(A.k.a. DEAD EXCHANGE)
The titular zombie apocalypse is already upon the world when this film opens, and is never explained. It doesn't need to be: we focus on a singular group of friends and how they aim to cope with it.
Wisecracking Darryl (Alex Williamson) makes his way through the undead on the otherwise barren Australian streets to meet mate Joel (Jim Jefferies) at the telephone exchange where they once worked. After dispensing of the zombified wife of their boss Roy (Greg Fleet), they lock themselves in and set about doing the things you'd do if Armageddon was awaiting you outside: making small talk, drinking beer and playing cricket with their empty cans.
Roy turns up with his sexy daughter Emma (Adele Vuko).
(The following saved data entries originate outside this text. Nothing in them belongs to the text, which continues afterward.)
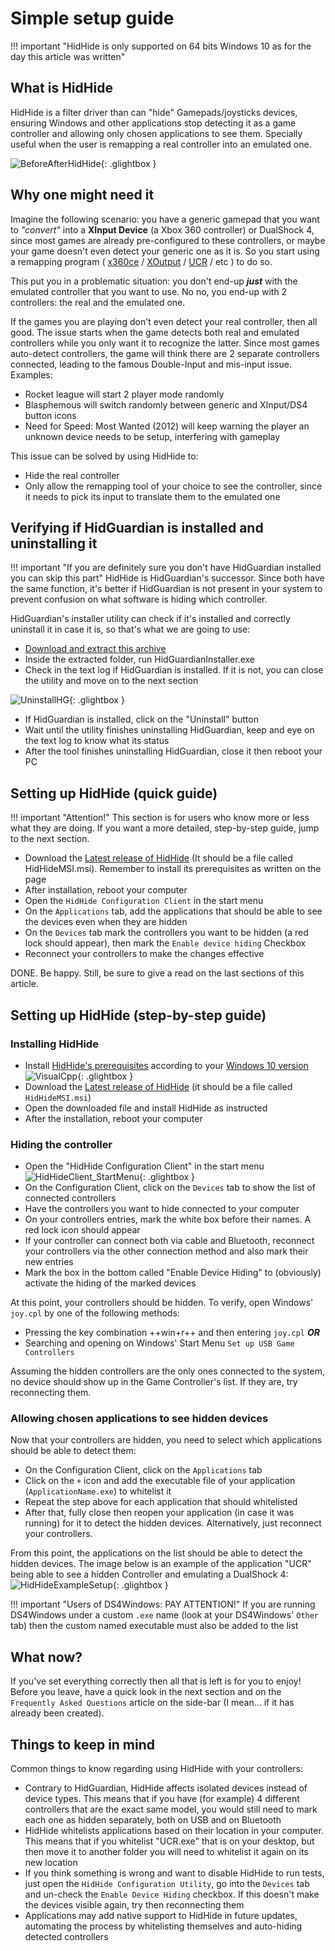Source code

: # Simple setup guide

!!! important "HidHide is only supported on 64 bits Windows 10 as for the day this article was written"

## What is HidHide

HidHide is a filter driver than can "hide" Gamepads/joysticks devices, ensuring Windows and other applications stop detecting it as a game controller and allowing only chosen applications to see them. Specially useful when the user is remapping a real controller into an emulated one.

![BeforeAfterHidHide](images/BeforeAfterHidHide.png){: .glightbox }

## Why one might need it

Imagine the following scenario: you have a generic gamepad that you want to _"convert"_ into a __XInput Device__ (a Xbox 360 controller) or DualShock 4, since most games are already pre-configured to these controllers, or maybe your game doesn't even detect your generic one as it is. So you start using a remapping program ( [x360ce](https://www.x360ce.com/) / [XOutput](https://github.com/csutorasa/XOutput) / [UCR](https://github.com/Snoothy/UCR) / etc ) to do so.

This put you in a problematic situation: you don't end-up ___just___ with the emulated controller that you want to use. No no, you end-up with 2 controllers: the real and the emulated one.

If the games you are playing don't even detect your real controller, then all good. The issue starts when the game detects both real and emulated controllers while you only want it to recognize the latter. Since most games auto-detect controllers, the game will think there are 2 separate controllers connected, leading to the famous Double-Input and mis-input issue. Examples:

- Rocket league will start 2 player mode randomly
- Blasphemous will switch randomly between generic and XInput/DS4 button icons
- Need for Speed: Most Wanted (2012) will keep warning the player an unknown device needs to be setup, interfering with gameplay

This issue can be solved by using HidHide to:

- Hide the real controller
- Only allow the remapping tool of your choice to see the controller, since it needs to pick its input to translate them to the emulated one 

## Verifying if HidGuardian is installed and uninstalling it

!!! important "If you are definitely sure you don't have HidGuardian installed you can skip this part"
    HidHide is HidGuardian's successor. Since both have the same function, it's better if HidGuardian is not present in your system to prevent confusion on what software is hiding which controller.

HidGuardian's installer utility can check if it's installed and correctly uninstall it in case it is, so that's what we are going to use:

- [Download and extract this archive](https://drive.google.com/file/d/1PNL3uv_4KektN00S9fm61djypSQ-3HED/view?usp=sharing)
- Inside the extracted folder, run HidGuardianInstaller.exe
- Check in the text log if HidGuardian is installed. If it is not, you can close the utility and move on to the next section

![UninstallHG](images/uninstall_hidguardian.png){: .glightbox }

- If HidGuardian is installed, click on the "Uninstall" button
- Wait until the utility finishes uninstalling HidGuardian, keep and eye on the text log to know what its status
- After the tool finishes uninstalling HidGuardian, close it then reboot your PC

## Setting up HidHide (quick guide)

!!! important "Attention!"
    This section is for users who know more or less what they are doing. If you want a more detailed, step-by-step guide, jump to the next section.

- Download the [Latest release of HidHide](https://github.com/ViGEm/HidHide/releases) (It should be a file called HidHideMSI.msi). Remember to install its prerequisites as written on the page
- After installation, reboot your computer
- Open the `HidHide Configuration Client` in the start menu
- On the `Applications` tab, add the applications that should be able to see the devices even when they are hidden
- On the `Devices` tab mark the controllers you want to be hidden (a red lock should appear), then mark the `Enable device hiding` Checkbox
- Reconnect your controllers to make the changes effective

DONE. Be happy. Still, be sure to give a read on the last sections of this article.

## Setting up HidHide (step-by-step guide)

### Installing HidHide

- Install [HidHide's prerequisites](https://support.microsoft.com/en-us/topic/the-latest-supported-visual-c-downloads-2647da03-1eea-4433-9aff-95f26a218cc0) according to your [Windows 10 version](https://vigem.org/research/How-to-check-architecture/)
![VisualCpp](images/HidHide_VisualCpp.png){: .glightbox }
- Download the [Latest release of HidHide](https://github.com/ViGEm/HidHide/releases) (it should be a file called `HidHideMSI.msi`)
- Open the downloaded file and install HidHide as instructed
- After the installation, reboot your computer

### Hiding the controller

- Open the "HidHide Configuration Client" in the start menu
![HidHideClient_StartMenu](images/HidHideClient_StartMenu.png){: .glightbox }
- On the Configuration Client, click on the `Devices` tab to show the list of connected controllers
- Have the controllers you want to hide connected to your computer
- On your controllers entries, mark the white box before their names. A red lock icon should appear
- If your controller can connect both via cable and Bluetooth, reconnect your controllers via the other connection method and also mark their new entries
- Mark the box in the bottom called "Enable Device Hiding" to (obviously) activate the hiding of the marked devices

At this point, your controllers should be hidden. To verify, open Windows' `joy.cpl` by one of the following methods:

- Pressing the key combination ++win+r++ and then entering `joy.cpl` ___OR___
- Searching and opening on Windows' Start Menu `Set up USB Game Controllers` 

Assuming the hidden controllers are the only ones connected to the system, no device should show up in the Game Controller's list. If they are, try reconnecting them. 

### Allowing chosen applications to see hidden devices

Now that your controllers are hidden, you need to select which applications should be able to detect them:

- On the Configuration Client, click on the `Applications` tab
- Click on the `+` icon and add the executable file of your application (`ApplicationName.exe`)  to whitelist it
- Repeat the step above for each application that should whitelisted
- After that, fully close then reopen your application (in case it was running) for it to detect the hidden devices. Alternatively, just reconnect your controllers.

From this point, the applications on the list should be able to detect the hidden devices. The image below is an example of the application "UCR" being able to see a hidden Controller and emulating a DualShock 4: 
![HidHideExampleSetup](images/HidHideClient_ExampleSetup.png){: .glightbox }

!!! important "Users of DS4Windows: PAY ATTENTION!"
    If you are running DS4Windows under a custom `.exe` name (look at your DS4Windows' `Other` tab) then the custom named executable must also be added to the list

## What now?

If you've set everything correctly then all that is left is for you to enjoy! Before you leave, have a quick look in the next section and on the `Frequently Asked Questions` article on the side-bar (I mean... if it has already been created).

## Things to keep in mind

Common things to know regarding using HidHide with your controllers:

- Contrary to HidGuardian, HidHide affects isolated devices instead of device types. This means that if you have (for example) 4 different controllers that are the exact same model, you would still need to mark each one as hidden separately, both on USB and on Bluetooth
- HidHide whitelists applications based on their location in your computer. This means that if you whitelist "UCR.exe" that is on your desktop, but then move it to another folder you will need to whitelist it again on its new location
- If you think something is wrong and want to disable HidHide to run tests, just open the `HidHide Configuration Utility`, go into the `Devices` tab and un-check the `Enable Device Hiding` checkbox. If this doesn't make the devices visible again, try then reconnecting them
- Applications may add native support to HidHide in future updates, automating the process by whitelisting themselves and auto-hiding detected controllers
Darryl clearly fancies her, but her dad is such a hard arse that he daren't overtly show it. Nor dare he tell him that he's had to blow his undead wife's head off a short while earlier.
This motley quartet settle into an evening of, er, drinking, bickering and aimlessly pondering over their next move (where do they go?). Oh, and there's a fair amount of dispute to be had over who will make Roy's esteemed cricket team next season - if a next season ever transpires. Meanwhile the zombies continue to gather outside, keen to get in and eat them.
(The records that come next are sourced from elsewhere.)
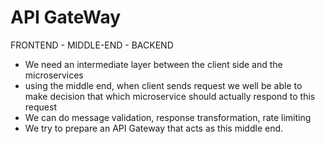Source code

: # API GateWay 

FRONTEND - MIDDLE-END - BACKEND

- We need an intermediate layer between the client side and the microservices
- using the middle end, when client sends request we well be able to make decision that which microservice should actually respond to this request
- We can do message validation, response transformation, rate limiting 
- We try to prepare an API Gateway that acts as this middle end.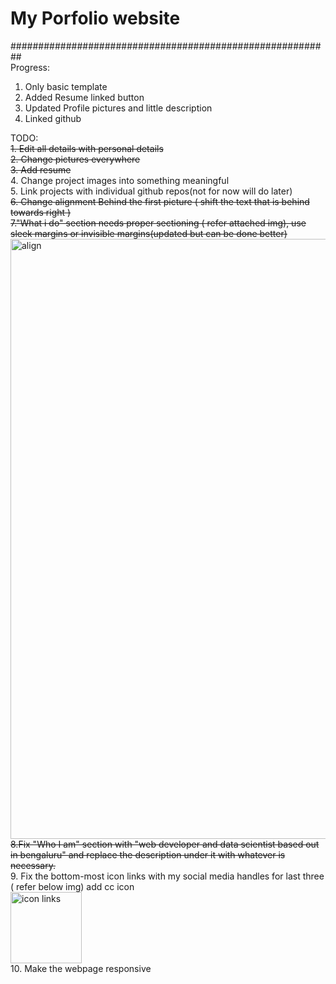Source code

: # My Porfolio website


########################################################## <br>
Progress:
1. Only basic template
2. Added Resume linked button
3. Updated Profile pictures and little description
4. Linked github

TODO:<br>
  ~~1. Edit all details with personal details~~<br>
  ~~2. Change pictures everywhere~~<br>
  ~~3. Add resume~~ <br>
  4. Change project images into something meaningful<br>
  5. Link projects with individual github repos(not for now will do later) <br>
  ~~6. Change alignment Behind the first picture ( shift the text that is behind towards right )~~<br>
  ~~7."What i do" section needs proper sectioning ( refer attached img), use sleek margins or invisible margins(updated but can be done better)~~<br>
  <img width="960" alt="align" src="https://user-images.githubusercontent.com/56666788/96259822-c4445880-0fdb-11eb-8905-d75ae0bf327f.png"><br>
  ~~8.Fix "Who I am" section with "web developer and data scientist based out in bengaluru" and replace the description under it with whatever is necessary.~~<br>
  9. Fix the bottom-most icon links with my social media handles for last three ( refer below img) add cc icon<br>
  <img width="114" alt="icon links" src="https://user-images.githubusercontent.com/56666788/96260227-619f8c80-0fdc-11eb-8772-3495e195e8d1.png"><br>
10. Make the webpage responsive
Enter Lachlan (Andy Trieu) and Ryan (Matthew Popp), two gawky pals who've also made their way through the swarming zombies outside and into the telephone exchange. After passing Roy's test - he's heard that the first sign of becoming zombified is suffering from swollen, purple testicles - they're allowed into the refuge. This immediately upset Darryl somewhat, as he's been making serious inroads with Emma ... but there's clearly a pre-existing connection between her and Lachlan.
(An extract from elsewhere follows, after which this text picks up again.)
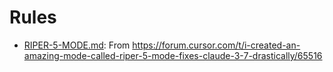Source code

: # Rules

* [RIPER-5-MODE.md](RIPER-5-MODE.md): From https://forum.cursor.com/t/i-created-an-amazing-mode-called-riper-5-mode-fixes-claude-3-7-drastically/65516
As the night drags on, more drinking and bickering occurs. Along with a thwarted rescue attempt made by a couple of passing soldiers, and a hilarious surprise death midway through proceedings...
ME AND MY MATES VS THE ZOMBIE APOCALYPSE is good fun in a similar vein to SHAUN OF THE DEAD. It obviously has a very Australian take on the humour, so you can expect lots of boisterous swearing, knob gags, casual racism (repeated insistence that Asian Lachlan dole out some "ninja shit", for example) and just about every form of irreverent humour you can think of. None of which is offensive, thanks to writer-director Declan Shrubb's amiable (and very witty) script and the likeable cast.
Comic timing is spot on, as you'd expect from stand-up comics such as Jefferies, while Fleet steals the show as the ostensibly hard-nosed but ultimately well-intended father figure.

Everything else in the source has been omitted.